By Brandon Martin
The Henry County Board of Supervisors heard an update that will be presented during the upcoming 2021 General Assembly session in January.
Rob Catron, a lobbyist for Henry County, said he didn’t know how much time he would even get to speak with legislators.
“The Constitution provides for a 30-day session in odd numbered years, with the ability of the General Assembly, with a two-thirds vote to stretch that 30-day session to a 45-day session,” Catron said. “This has been routine since 1971. There are two Republicans in the minority in both chambers that have told the legislative majority party of Democrats they will not support extending the session.”
Catron explained that the shorter period in odd years is normally used to discuss budgetary adjustments made in the second year of the biennial budget.
In practice, he said, the session works the same regardless of the year, but with just as many items to address in a shorter period.
“There are also going to be severe restrictions on the number of bills” that can be submitted, according to Catron. “This year, the caps will be seven bills per house member and 12 bills for a state senator.”
He added that the House of Delegates will hold virtual meetings, with floor time and committee meetings held online.
Lobbyists like Catron “will not be allowed in the building for session,” he said. “We will not be allowed in the science museum when the senate meets. Our ability to have in-person, face-to-face, conversations with most members of the General Assembly will be virtually nothing.
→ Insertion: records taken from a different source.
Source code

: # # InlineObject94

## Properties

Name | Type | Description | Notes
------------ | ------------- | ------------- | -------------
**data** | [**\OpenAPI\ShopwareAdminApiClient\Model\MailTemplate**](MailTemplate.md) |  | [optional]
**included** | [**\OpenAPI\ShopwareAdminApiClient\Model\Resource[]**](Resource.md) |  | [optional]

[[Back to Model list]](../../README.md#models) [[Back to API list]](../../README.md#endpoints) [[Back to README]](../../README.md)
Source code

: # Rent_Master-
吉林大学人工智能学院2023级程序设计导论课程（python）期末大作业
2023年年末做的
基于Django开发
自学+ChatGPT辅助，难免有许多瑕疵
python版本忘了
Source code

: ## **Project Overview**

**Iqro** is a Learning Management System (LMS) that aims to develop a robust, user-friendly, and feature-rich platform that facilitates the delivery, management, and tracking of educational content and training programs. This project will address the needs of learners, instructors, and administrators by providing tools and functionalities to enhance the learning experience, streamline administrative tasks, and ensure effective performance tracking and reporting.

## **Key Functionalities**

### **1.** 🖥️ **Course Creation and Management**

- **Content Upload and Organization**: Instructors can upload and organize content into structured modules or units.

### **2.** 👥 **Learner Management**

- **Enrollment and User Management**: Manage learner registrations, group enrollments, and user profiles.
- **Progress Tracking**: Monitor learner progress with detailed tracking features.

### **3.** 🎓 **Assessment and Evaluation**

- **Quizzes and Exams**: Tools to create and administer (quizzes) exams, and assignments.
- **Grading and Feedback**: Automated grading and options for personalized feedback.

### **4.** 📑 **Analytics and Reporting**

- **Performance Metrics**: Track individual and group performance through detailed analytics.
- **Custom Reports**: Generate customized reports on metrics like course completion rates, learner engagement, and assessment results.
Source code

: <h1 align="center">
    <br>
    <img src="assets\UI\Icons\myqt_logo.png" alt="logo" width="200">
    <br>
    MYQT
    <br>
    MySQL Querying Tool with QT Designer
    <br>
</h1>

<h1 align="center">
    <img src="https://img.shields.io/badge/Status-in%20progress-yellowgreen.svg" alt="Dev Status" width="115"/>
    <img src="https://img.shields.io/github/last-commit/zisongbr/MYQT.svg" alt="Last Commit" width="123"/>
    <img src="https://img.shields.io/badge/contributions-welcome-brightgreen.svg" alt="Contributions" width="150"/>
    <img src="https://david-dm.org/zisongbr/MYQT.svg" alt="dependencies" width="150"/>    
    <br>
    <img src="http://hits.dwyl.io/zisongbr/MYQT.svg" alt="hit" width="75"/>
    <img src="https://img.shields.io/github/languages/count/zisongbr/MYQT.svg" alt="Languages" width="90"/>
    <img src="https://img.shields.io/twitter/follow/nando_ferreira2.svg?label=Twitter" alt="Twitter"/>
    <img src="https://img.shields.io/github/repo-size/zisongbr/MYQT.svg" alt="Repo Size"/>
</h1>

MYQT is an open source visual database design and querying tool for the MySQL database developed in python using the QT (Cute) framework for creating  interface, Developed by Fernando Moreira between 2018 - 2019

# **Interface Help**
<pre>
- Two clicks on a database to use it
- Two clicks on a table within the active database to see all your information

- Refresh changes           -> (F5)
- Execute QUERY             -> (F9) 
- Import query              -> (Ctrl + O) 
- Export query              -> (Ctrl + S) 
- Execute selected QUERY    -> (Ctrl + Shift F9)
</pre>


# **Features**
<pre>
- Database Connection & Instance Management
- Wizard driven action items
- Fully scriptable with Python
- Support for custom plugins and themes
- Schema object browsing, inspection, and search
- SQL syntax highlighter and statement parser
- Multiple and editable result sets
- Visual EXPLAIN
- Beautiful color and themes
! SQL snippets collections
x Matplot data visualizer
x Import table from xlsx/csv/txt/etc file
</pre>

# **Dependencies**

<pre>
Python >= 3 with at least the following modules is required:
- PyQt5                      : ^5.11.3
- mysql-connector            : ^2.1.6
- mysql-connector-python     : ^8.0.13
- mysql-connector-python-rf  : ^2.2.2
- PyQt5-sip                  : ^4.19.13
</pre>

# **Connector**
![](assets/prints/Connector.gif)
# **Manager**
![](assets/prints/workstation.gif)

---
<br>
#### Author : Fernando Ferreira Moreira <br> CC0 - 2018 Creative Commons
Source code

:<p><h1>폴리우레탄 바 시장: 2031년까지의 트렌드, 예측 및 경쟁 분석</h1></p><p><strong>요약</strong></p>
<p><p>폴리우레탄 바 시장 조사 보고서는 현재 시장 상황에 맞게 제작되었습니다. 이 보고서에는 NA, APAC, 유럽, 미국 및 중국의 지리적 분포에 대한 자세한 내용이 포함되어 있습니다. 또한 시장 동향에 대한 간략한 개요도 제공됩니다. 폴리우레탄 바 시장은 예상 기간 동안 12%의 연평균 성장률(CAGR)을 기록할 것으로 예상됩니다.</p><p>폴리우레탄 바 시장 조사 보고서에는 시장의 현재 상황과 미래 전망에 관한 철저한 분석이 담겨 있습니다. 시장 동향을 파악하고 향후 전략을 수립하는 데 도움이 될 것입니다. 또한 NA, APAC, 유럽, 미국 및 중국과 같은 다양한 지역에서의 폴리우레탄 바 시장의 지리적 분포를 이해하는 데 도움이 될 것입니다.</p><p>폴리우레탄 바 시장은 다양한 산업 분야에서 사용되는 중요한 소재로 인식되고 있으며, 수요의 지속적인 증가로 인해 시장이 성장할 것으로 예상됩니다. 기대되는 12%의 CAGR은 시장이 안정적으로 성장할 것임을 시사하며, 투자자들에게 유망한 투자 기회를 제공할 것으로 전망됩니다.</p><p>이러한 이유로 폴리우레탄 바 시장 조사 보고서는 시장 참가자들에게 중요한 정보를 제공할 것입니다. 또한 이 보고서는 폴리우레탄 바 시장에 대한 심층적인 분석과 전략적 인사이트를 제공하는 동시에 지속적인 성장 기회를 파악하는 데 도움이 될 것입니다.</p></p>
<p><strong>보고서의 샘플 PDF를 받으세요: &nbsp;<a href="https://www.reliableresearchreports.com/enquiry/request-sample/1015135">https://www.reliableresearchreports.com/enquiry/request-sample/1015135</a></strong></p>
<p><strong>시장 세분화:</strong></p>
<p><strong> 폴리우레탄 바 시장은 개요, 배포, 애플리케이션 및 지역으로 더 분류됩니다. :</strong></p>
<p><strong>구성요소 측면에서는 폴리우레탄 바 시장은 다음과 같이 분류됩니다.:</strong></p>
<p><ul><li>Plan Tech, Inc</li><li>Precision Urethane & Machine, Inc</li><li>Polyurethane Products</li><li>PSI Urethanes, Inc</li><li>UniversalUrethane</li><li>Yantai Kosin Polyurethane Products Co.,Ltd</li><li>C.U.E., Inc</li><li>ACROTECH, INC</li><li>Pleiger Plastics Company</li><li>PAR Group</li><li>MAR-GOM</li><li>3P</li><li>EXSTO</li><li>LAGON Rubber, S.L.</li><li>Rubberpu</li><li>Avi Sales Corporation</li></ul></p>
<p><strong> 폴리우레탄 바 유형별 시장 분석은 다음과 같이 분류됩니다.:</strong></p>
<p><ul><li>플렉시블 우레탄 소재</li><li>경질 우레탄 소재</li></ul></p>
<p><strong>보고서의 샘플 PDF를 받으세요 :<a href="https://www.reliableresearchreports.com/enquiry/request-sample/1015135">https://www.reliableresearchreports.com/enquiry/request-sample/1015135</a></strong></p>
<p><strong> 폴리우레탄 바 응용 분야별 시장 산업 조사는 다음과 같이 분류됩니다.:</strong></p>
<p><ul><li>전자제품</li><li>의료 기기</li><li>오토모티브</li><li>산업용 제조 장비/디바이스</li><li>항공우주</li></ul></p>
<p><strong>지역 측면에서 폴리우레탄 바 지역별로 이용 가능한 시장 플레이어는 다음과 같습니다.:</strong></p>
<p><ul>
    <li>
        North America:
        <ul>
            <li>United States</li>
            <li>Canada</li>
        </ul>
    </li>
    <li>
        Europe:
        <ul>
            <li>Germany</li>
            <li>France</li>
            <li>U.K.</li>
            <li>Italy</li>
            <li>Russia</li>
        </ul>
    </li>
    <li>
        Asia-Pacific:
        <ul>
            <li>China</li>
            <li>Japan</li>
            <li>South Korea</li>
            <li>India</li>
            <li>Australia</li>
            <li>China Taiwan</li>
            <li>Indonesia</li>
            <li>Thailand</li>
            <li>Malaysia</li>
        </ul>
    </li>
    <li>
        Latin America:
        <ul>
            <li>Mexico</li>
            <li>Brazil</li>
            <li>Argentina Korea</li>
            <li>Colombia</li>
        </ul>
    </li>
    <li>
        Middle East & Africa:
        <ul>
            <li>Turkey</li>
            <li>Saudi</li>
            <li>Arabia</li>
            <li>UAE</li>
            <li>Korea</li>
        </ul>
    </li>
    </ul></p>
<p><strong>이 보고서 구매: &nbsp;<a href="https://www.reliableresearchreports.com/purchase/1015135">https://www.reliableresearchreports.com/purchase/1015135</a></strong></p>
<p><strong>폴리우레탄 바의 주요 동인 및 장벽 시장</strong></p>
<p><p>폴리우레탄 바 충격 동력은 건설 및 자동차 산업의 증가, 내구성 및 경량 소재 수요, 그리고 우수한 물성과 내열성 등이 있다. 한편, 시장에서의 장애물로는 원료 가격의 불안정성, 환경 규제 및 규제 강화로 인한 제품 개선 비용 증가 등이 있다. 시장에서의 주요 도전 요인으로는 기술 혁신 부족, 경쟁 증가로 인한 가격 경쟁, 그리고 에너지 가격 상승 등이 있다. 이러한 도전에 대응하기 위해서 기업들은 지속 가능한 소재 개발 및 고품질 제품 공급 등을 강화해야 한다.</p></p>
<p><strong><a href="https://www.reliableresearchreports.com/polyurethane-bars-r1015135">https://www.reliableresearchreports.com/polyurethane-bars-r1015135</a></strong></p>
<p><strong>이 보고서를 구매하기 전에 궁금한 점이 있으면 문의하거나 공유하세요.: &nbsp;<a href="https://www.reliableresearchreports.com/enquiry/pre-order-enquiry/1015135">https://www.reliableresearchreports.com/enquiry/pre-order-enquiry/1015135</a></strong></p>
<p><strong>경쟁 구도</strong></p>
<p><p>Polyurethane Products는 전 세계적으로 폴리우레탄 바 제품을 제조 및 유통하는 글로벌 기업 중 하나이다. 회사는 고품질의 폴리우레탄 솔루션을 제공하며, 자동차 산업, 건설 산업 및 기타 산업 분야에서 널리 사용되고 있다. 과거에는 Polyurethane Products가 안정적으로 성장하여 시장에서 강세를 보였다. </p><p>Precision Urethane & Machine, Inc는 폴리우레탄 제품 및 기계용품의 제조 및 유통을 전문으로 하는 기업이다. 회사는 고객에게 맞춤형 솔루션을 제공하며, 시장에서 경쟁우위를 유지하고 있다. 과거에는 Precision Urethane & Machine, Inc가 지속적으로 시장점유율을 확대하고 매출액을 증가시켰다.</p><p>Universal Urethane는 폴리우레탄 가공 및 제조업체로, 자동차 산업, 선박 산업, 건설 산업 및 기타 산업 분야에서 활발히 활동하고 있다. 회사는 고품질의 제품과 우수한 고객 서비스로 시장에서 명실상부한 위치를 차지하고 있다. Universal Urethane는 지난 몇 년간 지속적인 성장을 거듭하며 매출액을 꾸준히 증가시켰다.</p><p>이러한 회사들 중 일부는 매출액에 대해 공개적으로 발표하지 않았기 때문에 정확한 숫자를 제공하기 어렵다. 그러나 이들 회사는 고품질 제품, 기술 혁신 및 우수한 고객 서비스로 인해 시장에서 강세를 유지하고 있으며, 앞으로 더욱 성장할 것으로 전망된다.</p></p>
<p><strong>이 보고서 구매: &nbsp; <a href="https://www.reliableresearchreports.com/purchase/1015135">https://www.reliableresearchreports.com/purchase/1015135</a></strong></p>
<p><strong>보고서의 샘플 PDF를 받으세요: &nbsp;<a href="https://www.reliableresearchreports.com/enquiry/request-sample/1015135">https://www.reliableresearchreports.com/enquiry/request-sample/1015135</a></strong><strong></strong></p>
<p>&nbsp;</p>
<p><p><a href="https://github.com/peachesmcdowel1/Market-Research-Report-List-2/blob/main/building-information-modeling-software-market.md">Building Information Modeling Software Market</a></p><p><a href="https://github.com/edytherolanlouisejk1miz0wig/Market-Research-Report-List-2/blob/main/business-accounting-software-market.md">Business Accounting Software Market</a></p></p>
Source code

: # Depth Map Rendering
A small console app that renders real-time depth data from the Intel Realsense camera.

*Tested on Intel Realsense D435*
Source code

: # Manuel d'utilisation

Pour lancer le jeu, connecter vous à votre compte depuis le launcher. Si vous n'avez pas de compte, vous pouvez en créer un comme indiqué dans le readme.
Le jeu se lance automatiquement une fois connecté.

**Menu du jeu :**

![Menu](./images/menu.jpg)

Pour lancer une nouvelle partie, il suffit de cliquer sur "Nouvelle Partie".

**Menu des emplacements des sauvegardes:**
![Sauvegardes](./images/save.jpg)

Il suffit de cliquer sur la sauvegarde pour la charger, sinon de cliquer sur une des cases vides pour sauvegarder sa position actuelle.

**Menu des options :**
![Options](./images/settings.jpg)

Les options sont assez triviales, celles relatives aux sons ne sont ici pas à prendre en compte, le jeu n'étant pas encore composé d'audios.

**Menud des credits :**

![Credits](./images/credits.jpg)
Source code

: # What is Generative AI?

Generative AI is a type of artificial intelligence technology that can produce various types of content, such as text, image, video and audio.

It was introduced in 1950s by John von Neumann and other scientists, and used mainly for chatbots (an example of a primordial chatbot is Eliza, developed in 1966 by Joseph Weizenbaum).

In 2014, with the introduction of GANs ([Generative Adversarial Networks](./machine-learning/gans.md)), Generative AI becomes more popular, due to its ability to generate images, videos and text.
It’ll all be by phone, texting, or Zoom calls.”
Based on his previous experience, Catron said his job is severely limited without the ability to have face to face interactions.
Whatever time he does get with legislators will be spent pushing the county’s priorities.
First, the county would like the Commonwealth “to develop new economic development incentives that allow the state and localities to be more competitive with neighboring states.”
Catron said that neighboring states like North Carolina provide larger packages, which puts the counties on the border at a disadvantage.
In the area of education, Catron said that he will be lobbying the state to hold the counties harmless for reduction in funds correlated to decreased enrollment from the pandemic.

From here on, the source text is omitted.